Seeba developed an affinity for government finance and following graduation was hired full time by the VA. That began a career that culminated in his appointment as inspector general of the Federal Trade Commission (FTC) in January 2008.
"I never really planned to enter public service," Seeba says. "But the experience at the VA illustrated for me how important government work is and that it can be incredibly gratifying."
As inspector general, Seeba leads a team that is responsible for conducting audits and investigations of the FTC, the regulatory agency that protects consumers against undue monopolistic business practices and fraud, including identity theft. Nearly all federal agencies are required to have an inspector general's office, which is semi-autonomous of the agency and reports to Congress on the financial integrity of the department and the IG's activities to eliminate fraud, waste and abuse.
"The inspector general is responsible for reviewing the way an agency uses public funds and reporting its findings to the public," says Seeba. "We serve as another check on the executive branch."
Prior to joining the FTC, Seeba served in a number of increasingly important posts within the Inspector General Offices of the Department of Defense, U.S. Postal Service and Department of Commerce. Despite the often adversarial investigative components of these positions, Seeba has a strong belief in the positive power of government.
"I have definitely seen the best and the worst of government agencies and employees," he says. "But the overwhelming majority of government servants are passionate and dedicated to their jobs and truly want to make the world a better place. Being able to assist these people in better serving the public has been very rewarding."

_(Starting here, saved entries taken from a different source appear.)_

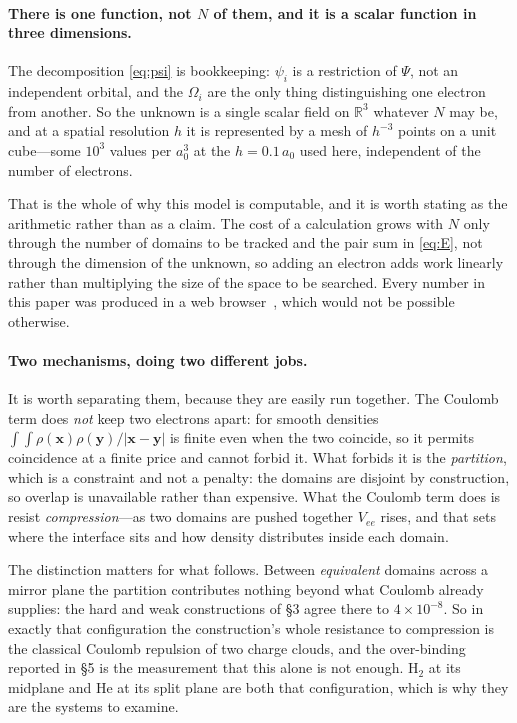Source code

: \documentclass[11pt,a4paper]{article}
\begin{document}
\paragraph{There is one function, not $N$ of them, and it is a scalar function in three
dimensions.} The decomposition \eqref{eq:psi} is bookkeeping: $\psi_i$ is a restriction of $\Psi$,
not an independent orbital, and the $\Omega_i$ are the only thing distinguishing one electron from
another. So the unknown is a single scalar field on $\mathbb R^3$ whatever $N$ may be, and at a
spatial resolution $h$ it is represented by a mesh of $h^{-3}$ points on a unit cube---some
$10^3$ values per $a_0^3$ at the $h = 0.1\,a_0$ used here, independent of the number of electrons.

That is the whole of why this model is computable, and it is worth stating as the arithmetic rather
than as a claim. The cost of a calculation grows with $N$ only through the number of domains to be
tracked and the pair sum in \eqref{eq:E}, not through the dimension of the unknown, so adding an
electron adds work linearly rather than multiplying the size of the space to be searched. Every
number in this paper was produced in a web browser~\cite{code}, which would not be possible
otherwise.

\paragraph{Two mechanisms, doing two different jobs.} It is worth separating them, because they are
easily run together. The Coulomb term does \emph{not} keep two electrons apart: for smooth densities
$\int\!\!\int \rho(\mathbf x)\rho(\mathbf y)/|\mathbf x - \mathbf y|$ is finite even when the two
coincide, so it permits coincidence at a finite price and cannot forbid it. What forbids it is the
\emph{partition}, which is a constraint and not a penalty: the domains are disjoint by construction,
so overlap is unavailable rather than expensive. What the Coulomb term does is resist
\emph{compression}---as two domains are pushed together $V_{ee}$ rises, and that sets where the
interface sits and how density distributes inside each domain.

The distinction matters for what follows. Between \emph{equivalent} domains across a mirror plane
the partition contributes nothing beyond what Coulomb already supplies: the hard and weak
constructions of \S3 agree there to $4\times 10^{-8}$. So in exactly that configuration the
construction's whole resistance to compression is the classical Coulomb repulsion of two charge
clouds, and the over-binding reported in \S5 is the measurement that this alone is not enough.
H$_2$ at its midplane and He at its split plane are both that configuration, which is why they are
the systems to examine.
\end{document}
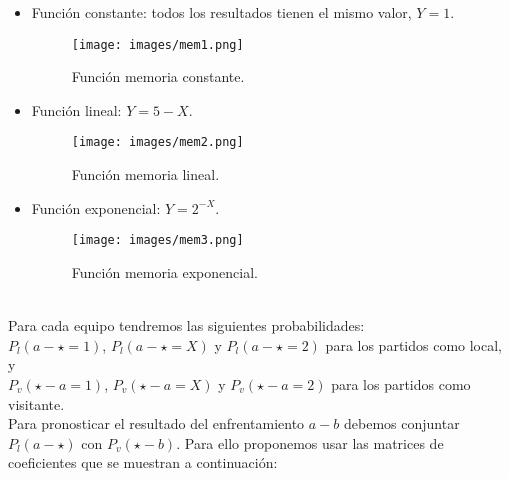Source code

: \newpage

\begin{itemize}
	\item Función constante: todos los resultados tienen el mismo valor, $Y=1$.
	\begin{figure}[H]
		\centering
		\texttt{[image: images/mem1.png]}
		\caption{Función memoria constante.} \label{fig:constante}
	\end{figure}
	
	\item Función lineal: $Y=5-X$.
	\begin{figure}[H]
		\centering
		\texttt{[image: images/mem2.png]}
		\caption{Función memoria lineal.} \label{fig:lineal}
	\end{figure}

\newpage

	\item Función exponencial: $Y=2^{-X}$.
	\begin{figure}[H]
		\centering
		\texttt{[image: images/mem3.png]}
		\caption{Función memoria exponencial.} \label{fig:exponencial}
	\end{figure}	
\end{itemize}
\ \\
Para cada equipo tendremos las siguientes probabilidades:\\
$P_{l}(a - \star=1)$, $P_{l}(a - \star=X)$ y $P_{l}(a - \star=2)$ para los partidos como local, y \\
$P_{v}(\star - a=1)$, $P_{v}(\star - a=X)$ y $P_{v}(\star - a=2)$ para los partidos como visitante.\\

Para pronosticar el resultado del enfrentamiento $a-b$ debemos conjuntar $P_{l}(a - \star)$ con $P_{v}(\star - b)$. Para ello proponemos usar las matrices de coeficientes que se muestran a continuación:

Seeba also notes that the inspector general must hold himself and his staff to high standards of integrity to properly monitor the conduct of others. In performing this task, he always tries to remember advice given by one of his favorite professors at RIT.
"I was actually in one of the last classes taught by Professor William Gasser before he died," Seeba says. "One of the main points he instilled in us was the fact that integrity is the foundation for everything a CPA does and without it our work has no impact. This continues to drive my actions as inspector general both to promote the honesty of my office and to enhance the integrity of the FTC as a whole."